* TASK DETAILS:
When you transcribe the entries, reproduce every character and exclude the images.

* INPUT MATERIAL:

^^^^^^^^

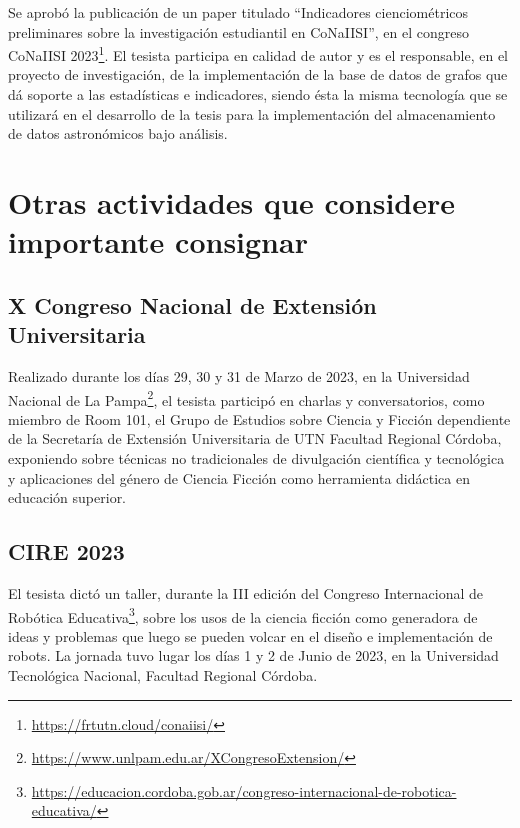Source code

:\documentclass[
	11pt,oneside,a4paper,
	fleqn,
	article
]{memoir}
\begin{document}
Se aprobó la publicación de un paper titulado ``Indicadores cienciométricos preliminares sobre la investigación estudiantil en CoNaIISI'', en el congreso CoNaIISI 2023\footnote{\href{https://frtutn.cloud/conaiisi/}{https://frtutn.cloud/conaiisi/}}. El tesista participa en calidad de autor y es el responsable, en el proyecto de investigación, de la implementación de la base de datos de grafos que dá soporte a las estadísticas e indicadores, siendo ésta la misma tecnología que se utilizará en el desarrollo de la tesis para la implementación del almacenamiento de datos astronómicos bajo análisis.


\section {Otras actividades que considere importante consignar}

\subsection{X Congreso Nacional de Extensión Universitaria}

Realizado durante los días 29, 30 y 31 de Marzo de 2023, en la Universidad Nacional de La Pampa\footnote{\href{https://www.unlpam.edu.ar/XCongresoExtension/}{https://www.unlpam.edu.ar/XCongresoExtension/}}, el tesista participó en charlas y conversatorios, como miembro de Room 101, el Grupo de Estudios sobre Ciencia y Ficción dependiente de la Secretaría de Extensión Universitaria de UTN Facultad Regional Córdoba, exponiendo sobre técnicas no tradicionales de divulgación científica y tecnológica y aplicaciones del género de Ciencia Ficción como herramienta didáctica en educación superior.

\subsection{CIRE 2023}

El tesista dictó un taller, durante la III edición del Congreso Internacional de Robótica Educativa\footnote{\href{https://educacion.cordoba.gob.ar/congreso-internacional-de-robotica-educativa/}{https://educacion.cordoba.gob.ar/congreso-internacional-de-robotica-educativa/}}, sobre los usos de la ciencia ficción como generadora de ideas y problemas que luego se pueden volcar en el diseño e implementación de robots. La jornada tuvo lugar los días 1 y 2 de Junio de 2023, en la Universidad Tecnológica Nacional, Facultad Regional Córdoba.
\end{document}
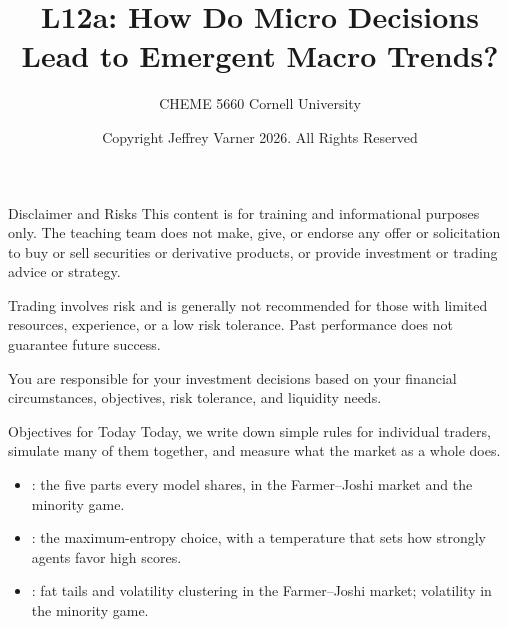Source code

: \documentclass[aspectratio=169,11pt]{beamer}
\title{\texorpdfstring{{\vnheavy L12a}}{L12a}: How Do Micro Decisions Lead to Emergent Macro Trends?}
\subtitle{CHEME 5660 Cornell University}
\author{Copyright Jeffrey Varner 2026. All Rights Reserved}
\begin{document}
\vntitlepage

\begin{frame}{Disclaimer and Risks}
  \vspace{0.6em}
  \textbf{} This content is for training and informational
  purposes only. The teaching team does not make, give, or endorse any offer or
  solicitation to buy or sell securities or derivative products, or provide
  investment or trading advice or strategy.

  \vspace{1.1em}
  \textbf{} Trading involves risk and is generally not recommended for
  those with limited resources, experience, or a low risk tolerance. Past
  performance does not guarantee future success.

  \vspace{1.1em}
  \textbf{} You are responsible for your investment decisions
  based on your financial circumstances, objectives, risk tolerance, and
  liquidity needs.
\end{frame}

\begin{frame}{Objectives for Today}
  Today, we write down simple rules for individual traders, simulate many of them
  together, and measure what the market as a whole does.

  \vspace{0.5em}
  {\large\textbf{}}
  \begin{itemize}\setlength{\itemsep}{0.4em}
    \item {}: the five parts every model shares, in the
      Farmer–Joshi market and the minority game.
    \item {}: the maximum-entropy choice, with a
      temperature that sets how strongly agents favor high scores.
    \item {}: fat tails and volatility clustering in the
      Farmer–Joshi market; volatility in the minority game.
  \end{itemize}
\end{frame}
\end{document}
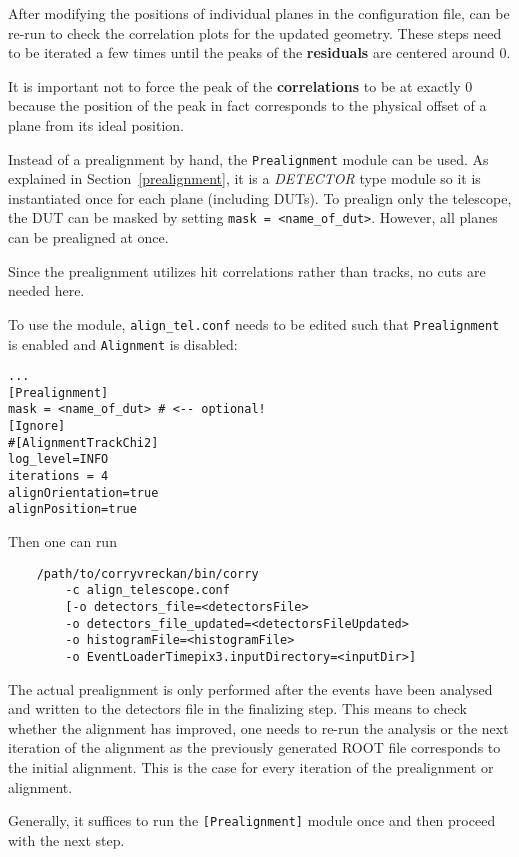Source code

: After modifying the positions of individual planes in the configuration file, \corry can be re-run to check the correlation plots for the updated geometry.
These steps need to be iterated a few times until the peaks of the \textbf{residuals} are centered around 0.
 
It is important not to force the peak of the \textbf{correlations} to be at exactly 0 because the position of the peak in fact corresponds to the physical offset of a plane from its ideal position. 

Instead of a prealignment by hand, the \texttt{Prealignment} module can be used.
As explained in Section~\ref{prealignment}, it is a \textit{DETECTOR} type module so it is instantiated once for each plane (including DUTs).
To prealign only the telescope, the DUT can be masked by setting \texttt{mask = <name\_of\_dut>}.
However, all planes can be prealigned at once.

Since the prealignment utilizes hit correlations rather than tracks, no cuts are needed here.

To use the module, \texttt{align\_tel.conf} needs to be edited such that \texttt{Prealignment} is enabled and \texttt{Alignment} is disabled:
\begin{verbatim}
...
[Prealignment]
mask = <name_of_dut> # <-- optional!
[Ignore]
#[AlignmentTrackChi2]
log_level=INFO
iterations = 4
alignOrientation=true
alignPosition=true
\end{verbatim}

Then one can run
\begin{verbatim}
    /path/to/corryvreckan/bin/corry 
        -c align_telescope.conf
    	[-o detectors_file=<detectorsFile> 
    	-o detectors_file_updated=<detectorsFileUpdated> 
    	-o histogramFile=<histogramFile> 
    	-o EventLoaderTimepix3.inputDirectory=<inputDir>]
\end{verbatim}

The actual prealignment is only performed after the events have been analysed and written to the detectors file in the finalizing step. 
This means to check whether the alignment has improved, one needs to re-run the analysis or the next iteration of the alignment as the previously generated ROOT file corresponds to the initial alignment.
This is the case for every iteration of the prealignment or alignment.

Generally, it suffices to run the \texttt{[Prealignment]} module once and then proceed with the next step.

^^^^^^^^

* ANSWER BOX:
Source code

:\documentclass[
	11pt,oneside,a4paper,
	fleqn,
	article
]{memoir}
\begin{document}
Se aprobó la publicación de un paper titulado ``Indicadores cienciométricos preliminares sobre la investigación estudiantil en CoNaIISI'', en el congreso CoNaIISI 2023\footnote{\href{https://frtutn.cloud/conaiisi/}{https://frtutn.cloud/conaiisi/}}. El tesista participa en calidad de autor y es el responsable, en el proyecto de investigación, de la implementación de la base de datos de grafos que dá soporte a las estadísticas e indicadores, siendo ésta la misma tecnología que se utilizará en el desarrollo de la tesis para la implementación del almacenamiento de datos astronómicos bajo análisis.


\section {Otras actividades que considere importante consignar}

\subsection{X Congreso Nacional de Extensión Universitaria}

Realizado durante los días 29, 30 y 31 de Marzo de 2023, en la Universidad Nacional de La Pampa\footnote{\href{https://www.unlpam.edu.ar/XCongresoExtension/}{https://www.unlpam.edu.ar/XCongresoExtension/}}, el tesista participó en charlas y conversatorios, como miembro de Room 101, el Grupo de Estudios sobre Ciencia y Ficción dependiente de la Secretaría de Extensión Universitaria de UTN Facultad Regional Córdoba, exponiendo sobre técnicas no tradicionales de divulgación científica y tecnológica y aplicaciones del género de Ciencia Ficción como herramienta didáctica en educación superior.

\subsection{CIRE 2023}

El tesista dictó un taller, durante la III edición del Congreso Internacional de Robótica Educativa\footnote{\href{https://educacion.cordoba.gob.ar/congreso-internacional-de-robotica-educativa/}{https://educacion.cordoba.gob.ar/congreso-internacional-de-robotica-educativa/}}, sobre los usos de la ciencia ficción como generadora de ideas y problemas que luego se pueden volcar en el diseño e implementación de robots. La jornada tuvo lugar los días 1 y 2 de Junio de 2023, en la Universidad Tecnológica Nacional, Facultad Regional Córdoba.
\end{document}
Source code

: \documentclass[aspectratio=169,11pt]{beamer}
\title{\texorpdfstring{{\vnheavy L12a}}{L12a}: How Do Micro Decisions Lead to Emergent Macro Trends?}
\subtitle{CHEME 5660 Cornell University}
\author{Copyright Jeffrey Varner 2026. All Rights Reserved}
\begin{document}
\vntitlepage

\begin{frame}{Disclaimer and Risks}
  \vspace{0.6em}
  \textbf{} This content is for training and informational
  purposes only. The teaching team does not make, give, or endorse any offer or
  solicitation to buy or sell securities or derivative products, or provide
  investment or trading advice or strategy.

  \vspace{1.1em}
  \textbf{} Trading involves risk and is generally not recommended for
  those with limited resources, experience, or a low risk tolerance. Past
  performance does not guarantee future success.

  \vspace{1.1em}
  \textbf{} You are responsible for your investment decisions
  based on your financial circumstances, objectives, risk tolerance, and
  liquidity needs.
\end{frame}

\begin{frame}{Objectives for Today}
  Today, we write down simple rules for individual traders, simulate many of them
  together, and measure what the market as a whole does.

  \vspace{0.5em}
  {\large\textbf{}}
  \begin{itemize}\setlength{\itemsep}{0.4em}
    \item {}: the five parts every model shares, in the
      Farmer–Joshi market and the minority game.
    \item {}: the maximum-entropy choice, with a
      temperature that sets how strongly agents favor high scores.
    \item {}: fat tails and volatility clustering in the
      Farmer–Joshi market; volatility in the minority game.
  \end{itemize}
\end{frame}
\end{document}
Source code

: After modifying the positions of individual planes in the configuration file, \corry can be re-run to check the correlation plots for the updated geometry.
These steps need to be iterated a few times until the peaks of the \textbf{residuals} are centered around 0.
 
It is important not to force the peak of the \textbf{correlations} to be at exactly 0 because the position of the peak in fact corresponds to the physical offset of a plane from its ideal position. 

Instead of a prealignment by hand, the \texttt{Prealignment} module can be used.
As explained in Section~\ref{prealignment}, it is a \textit{DETECTOR} type module so it is instantiated once for each plane (including DUTs).
To prealign only the telescope, the DUT can be masked by setting \texttt{mask = <name\_of\_dut>}.
However, all planes can be prealigned at once.

Since the prealignment utilizes hit correlations rather than tracks, no cuts are needed here.

To use the module, \texttt{align\_tel.conf} needs to be edited such that \texttt{Prealignment} is enabled and \texttt{Alignment} is disabled:
\begin{verbatim}
...
[Prealignment]
mask = <name_of_dut> # <-- optional!
[Ignore]
#[AlignmentTrackChi2]
log_level=INFO
iterations = 4
alignOrientation=true
alignPosition=true
\end{verbatim}

Then one can run
\begin{verbatim}
    /path/to/corryvreckan/bin/corry 
        -c align_telescope.conf
    	[-o detectors_file=<detectorsFile> 
    	-o detectors_file_updated=<detectorsFileUpdated> 
    	-o histogramFile=<histogramFile> 
    	-o EventLoaderTimepix3.inputDirectory=<inputDir>]
\end{verbatim}

The actual prealignment is only performed after the events have been analysed and written to the detectors file in the finalizing step. 
This means to check whether the alignment has improved, one needs to re-run the analysis or the next iteration of the alignment as the previously generated ROOT file corresponds to the initial alignment.
This is the case for every iteration of the prealignment or alignment.

Generally, it suffices to run the \texttt{[Prealignment]} module once and then proceed with the next step.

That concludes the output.